Expanding opportunities for women in business is complex. It’s not just a matter of implementing supportive and flexible workplace policies or academic programs, although those are important.

“Our endorsement of the best practices document consolidated by the White House Council of Economic Advisors gives us the opportunity to evaluate our policies and procedures more formally and implement improvements,” Binnu Palta Hill, WSB’s director of diversity and inclusion, who participated in the event. “Additionally, it provides us with a network of peers with whom we can collaborate.”

The agreement lays the groundwork for improving opportunities for women in business and business education by facilitating a national dialogue on this issue and establishing a set of best practices and a system of accountability to drive progress.

The best practices focus on four areas:

  • Ensuring access to business schools and business careers
  • Building a business school experience that prepares students for the workforce of tomorrow
  • Ensuring career services that go beyond the needs of traditional students
  • Exemplifying how organizations should be run

The takeaway from the White House event, hosted by the Council on Women and Girls and the Council of Economic Advisers, was clear: working together will create more opportunities for women to succeed in the business world.

The Association for the Advancement of Collegiate Schools of Business (AASCB) will lead this initiative going forward, providing a network to share solutions and ensure some accountability. The AASCB will conduct a study to determine the progress of schools on this issue and identify and share challenges.

The next step for WSB is to evaluate how the School measures up to the best practices put forth by this initiative. “We need to carefully assess where we stand and identify areas where we need to improve and incorporate that work into our priorities moving forward,” says Hill.

A crowd of faculty and students listens as the members on the panel discuss the Cultivating Inclusion
The School holds regular forums for faculty, staff, and students to improve their cultural competence. Learn more about the WSB’s commitment to cultural competence.

A key strategy of the School is to enhance cultural competence.

“The corporate sector is at least a decade ahead of academia in this area,” Hill says. “This facilitates us learning from them. They learned a long time ago that in order to remain competitive, they have to pay attention to cultural competence.”

Hill notes that most companies have cultural competence programs that address the subtle messaging that can influence who stays with the company and who advances in their careers.

In colleges and universities, unintentional messaging, such as an absence of female faculty in certain disciplines, can deter women from pursuing those majors, Hill says.

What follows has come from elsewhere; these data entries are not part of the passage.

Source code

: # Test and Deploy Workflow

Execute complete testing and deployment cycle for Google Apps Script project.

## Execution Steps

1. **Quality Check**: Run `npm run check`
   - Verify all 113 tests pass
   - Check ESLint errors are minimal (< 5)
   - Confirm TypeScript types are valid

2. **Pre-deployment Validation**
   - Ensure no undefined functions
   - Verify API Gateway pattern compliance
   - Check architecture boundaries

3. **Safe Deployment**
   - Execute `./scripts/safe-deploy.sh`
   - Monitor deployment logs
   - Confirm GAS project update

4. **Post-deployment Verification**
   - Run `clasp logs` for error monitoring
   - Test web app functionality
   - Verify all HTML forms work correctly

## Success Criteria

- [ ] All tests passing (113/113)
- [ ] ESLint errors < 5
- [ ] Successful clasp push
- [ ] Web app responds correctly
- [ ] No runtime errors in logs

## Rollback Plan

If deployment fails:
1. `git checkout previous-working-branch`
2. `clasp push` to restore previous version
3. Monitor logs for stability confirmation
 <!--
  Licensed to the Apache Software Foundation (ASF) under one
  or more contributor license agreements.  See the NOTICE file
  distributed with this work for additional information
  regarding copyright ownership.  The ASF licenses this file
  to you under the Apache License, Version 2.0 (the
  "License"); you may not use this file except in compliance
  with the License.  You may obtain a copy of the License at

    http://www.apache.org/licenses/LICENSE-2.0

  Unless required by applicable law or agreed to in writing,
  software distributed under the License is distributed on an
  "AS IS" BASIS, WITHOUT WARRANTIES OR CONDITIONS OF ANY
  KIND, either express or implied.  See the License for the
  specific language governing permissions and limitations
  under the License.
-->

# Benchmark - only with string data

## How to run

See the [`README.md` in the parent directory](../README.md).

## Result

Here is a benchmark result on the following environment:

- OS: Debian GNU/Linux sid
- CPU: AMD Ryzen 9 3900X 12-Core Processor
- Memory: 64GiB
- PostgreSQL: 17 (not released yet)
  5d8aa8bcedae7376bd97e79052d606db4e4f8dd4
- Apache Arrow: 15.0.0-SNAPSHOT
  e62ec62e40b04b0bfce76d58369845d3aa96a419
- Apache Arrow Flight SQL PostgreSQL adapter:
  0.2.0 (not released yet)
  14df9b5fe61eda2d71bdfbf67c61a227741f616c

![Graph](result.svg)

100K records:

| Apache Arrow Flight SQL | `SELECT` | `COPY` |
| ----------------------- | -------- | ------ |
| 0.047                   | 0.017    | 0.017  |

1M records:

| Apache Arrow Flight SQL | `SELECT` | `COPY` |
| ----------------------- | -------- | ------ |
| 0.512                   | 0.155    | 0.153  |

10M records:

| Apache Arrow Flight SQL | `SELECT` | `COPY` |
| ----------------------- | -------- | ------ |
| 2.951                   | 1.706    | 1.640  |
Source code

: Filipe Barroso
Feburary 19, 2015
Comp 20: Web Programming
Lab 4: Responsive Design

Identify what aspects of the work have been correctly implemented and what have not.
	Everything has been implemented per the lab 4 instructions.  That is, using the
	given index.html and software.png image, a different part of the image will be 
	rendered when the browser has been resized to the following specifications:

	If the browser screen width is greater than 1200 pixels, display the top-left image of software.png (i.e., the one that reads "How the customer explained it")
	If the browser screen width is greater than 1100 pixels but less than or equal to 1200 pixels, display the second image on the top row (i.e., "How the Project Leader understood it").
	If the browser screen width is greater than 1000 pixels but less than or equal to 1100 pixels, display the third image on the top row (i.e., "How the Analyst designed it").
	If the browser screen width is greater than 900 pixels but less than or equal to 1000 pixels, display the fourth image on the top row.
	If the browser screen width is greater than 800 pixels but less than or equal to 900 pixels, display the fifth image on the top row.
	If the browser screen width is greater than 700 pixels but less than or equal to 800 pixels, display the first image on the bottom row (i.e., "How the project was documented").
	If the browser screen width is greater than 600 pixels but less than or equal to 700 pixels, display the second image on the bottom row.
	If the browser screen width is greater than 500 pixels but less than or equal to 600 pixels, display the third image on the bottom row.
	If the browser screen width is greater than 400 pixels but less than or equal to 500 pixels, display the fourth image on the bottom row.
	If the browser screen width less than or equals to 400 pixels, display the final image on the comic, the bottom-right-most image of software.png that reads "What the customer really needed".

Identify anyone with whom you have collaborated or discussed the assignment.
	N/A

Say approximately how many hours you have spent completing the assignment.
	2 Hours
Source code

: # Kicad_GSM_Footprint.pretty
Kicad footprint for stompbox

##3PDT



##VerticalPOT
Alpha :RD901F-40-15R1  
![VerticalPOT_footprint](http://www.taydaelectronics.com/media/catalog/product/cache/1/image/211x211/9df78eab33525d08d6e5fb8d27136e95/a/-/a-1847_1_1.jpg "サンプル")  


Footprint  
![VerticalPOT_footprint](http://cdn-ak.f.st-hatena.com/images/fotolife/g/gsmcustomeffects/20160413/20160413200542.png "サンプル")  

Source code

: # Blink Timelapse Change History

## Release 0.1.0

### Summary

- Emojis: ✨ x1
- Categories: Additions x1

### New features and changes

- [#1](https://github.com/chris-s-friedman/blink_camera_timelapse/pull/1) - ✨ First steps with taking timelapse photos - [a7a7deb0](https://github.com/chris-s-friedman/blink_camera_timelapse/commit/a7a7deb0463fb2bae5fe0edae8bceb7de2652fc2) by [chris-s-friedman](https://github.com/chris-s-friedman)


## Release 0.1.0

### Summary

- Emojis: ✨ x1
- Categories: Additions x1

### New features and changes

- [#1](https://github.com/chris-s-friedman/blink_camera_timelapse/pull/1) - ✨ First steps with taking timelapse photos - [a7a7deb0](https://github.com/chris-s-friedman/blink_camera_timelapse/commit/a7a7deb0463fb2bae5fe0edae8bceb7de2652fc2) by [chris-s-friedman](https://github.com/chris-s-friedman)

“Research shows that inclusion of diversity, in all its forms—gender, racial, ethnic, sexual orientation—increases productivity and improves decision making and organizational performance,” says Hill. “In addition to this being a matter of social equity, it links directly to the economy. Our corporate partners are well aware of this, and our involvement in this initiative heightens the level of conversation we’ll have with them.”